The French political philosopher Pierre Manent frames in quite dramatic terms the situation of the Church in the democratic era. Amid the shallow media debates over whether the latest papal encyclical, Pope Bendict XVI’s Caritas in Veritate, leans left or right, there is a good chance that readers will miss the central philosophical claim of the document: “the social question has become a radically anthropological question” (italics in the original text). By subordinating all economic systems to the question of the common good, understood as integral human flourishing, the document opposes reductionism, whether in theory or practice, in liberal or conservative forms.
There is a lot of talk already about the document’s dizzying capaciousness, the way it seems to want to discuss everything and embrace almost everything, even things that seem on the surface incompatible. It is easy enough to affirm the Pope’s affirmation of both subsidiarity and globalism, but the document, largely because it does not say enough about the nature of the common good, leaves us guessing a bit as to the principles needed to spell out the relationship. Further reflection about these matters would have to begin, not just from the question, “What is man?”, but also from the queries such as, “What does it mean for human persons to hold things in common?” and “What are the peculiar forms of social life in which human persons now hold—and can learn how better to hold—things in common?”

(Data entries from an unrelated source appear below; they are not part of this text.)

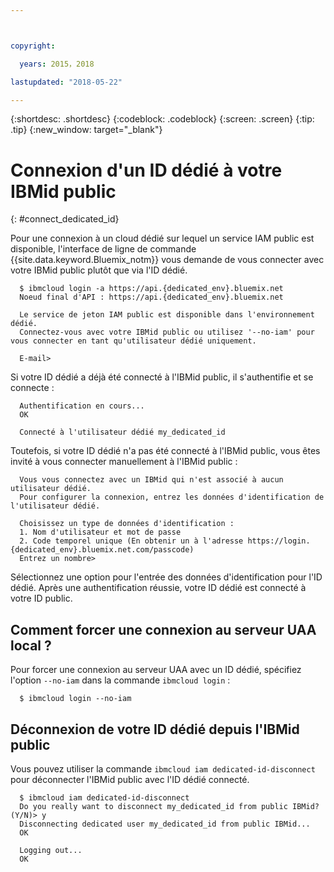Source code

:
 ```yaml
---



copyright:

  years: 2015，2018

lastupdated: "2018-05-22"

---
```


{:shortdesc: .shortdesc}
{:codeblock: .codeblock}
{:screen: .screen}
{:tip: .tip}
{:new_window: target="_blank"}

# Connexion d'un ID dédié à votre IBMid public
{: #connect_dedicated_id}

Pour une connexion à un cloud dédié sur lequel un service IAM public est disponible, l'interface de ligne de commande {{site.data.keyword.Bluemix_notm}} vous demande de vous connecter avec votre IBMid public plutôt que via l'ID dédié.


```
  $ ibmcloud login -a https://api.{dedicated_env}.bluemix.net
  Noeud final d'API : https://api.{dedicated_env}.bluemix.net

  Le service de jeton IAM public est disponible dans l'environnement dédié.
  Connectez-vous avec votre IBMid public ou utilisez '--no-iam' pour vous connecter en tant qu'utilisateur dédié uniquement.

  E-mail>
```

Si votre ID dédié a déjà été connecté à l'IBMid public, il s'authentifie et se connecte :

```
  Authentification en cours...
  OK

  Connecté à l'utilisateur dédié my_dedicated_id
```

Toutefois, si votre ID dédié n'a pas été connecté à l'IBMid public, vous êtes invité à vous connecter manuellement à l'IBMid public :

```
  Vous vous connectez avec un IBMid qui n'est associé à aucun utilisateur dédié.
  Pour configurer la connexion, entrez les données d'identification de l'utilisateur dédié.

  Choisissez un type de données d'identification :
  1. Nom d'utilisateur et mot de passe
  2. Code temporel unique (En obtenir un à l'adresse https://login.{dedicated_env}.bluemix.net.com/passcode)
  Entrez un nombre>
```

Sélectionnez une option pour l'entrée des données d'identification pour l'ID dédié. Après une authentification réussie, votre ID dédié est connecté à votre ID public.

## Comment forcer une connexion au serveur UAA local ?

Pour forcer une connexion au serveur UAA avec un ID dédié, spécifiez l'option `--no-iam` dans la commande `ibmcloud login` :

```
  $ ibmcloud login --no-iam
```

## Déconnexion de votre ID dédié depuis l'IBMid public 

Vous pouvez utiliser la commande `ibmcloud iam dedicated-id-disconnect` pour déconnecter l'IBMid public avec l'ID dédié connecté.

```
  $ ibmcloud iam dedicated-id-disconnect
  Do you really want to disconnect my_dedicated_id from public IBMid? (Y/N)> y
  Disconnecting dedicated user my_dedicated_id from public IBMid...
  OK

  Logging out...
  OK
```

Even to raise these questions is to sense how distant we are from the world of contemporary political discourse, where the tendency is toward the privatization, not just of religion, but of questions concerning the good, individual and communal. Indeed, a pressing question for a document such as Caritas in Veritate is this: why is it so easily ignored by the wider society, both by the media, political leaders, and ordinary citizens? Catholics fawning over Obama will quickly retort that he has embraced Catholic social thought, especially in the form of Cardinal Bernardin’s “seamless garment.” Aside from the fact that he ignores Bernardin’s insistence on the non-negotiable priority of the sanctity of human life, as well as Benedict’s claim that “openness to life is at the center of true development,” Obama seems to need instruction in the dictionary definition of “seamless.”
For Manent, democracy—increasingly defined by the pursuit of a freedom unfettered by any external restraint, authority, or law—“neither wants to nor can respond” to the questions raised above. The Pope is not quite so despairing, but his own document gives us reason to think that its teaching will at best be distorted when not smugly dismissed. Benedict makes, as some in the media have noticed, numerous references to the current economic crisis, but he also speaks of other crises, including the one arising from a Promethean spirit of technological mastery, the will to remake both human life and the natural environment according to our unrestrained desires. Benedict astutely points to numerous signs of the fraying of the project of mastery. Our task, as sympathetic readers, is to communicate the teaching of Caritas in Veritate to others, so that they in turn may be better able to articulate the hopes and fears of our time—a time in which the meaning of humanity itself is very much in doubt.
Thomas S. Hibbs is Distinguished Professor of Ethics & Culture and Dean of the Honors College at Baylor University.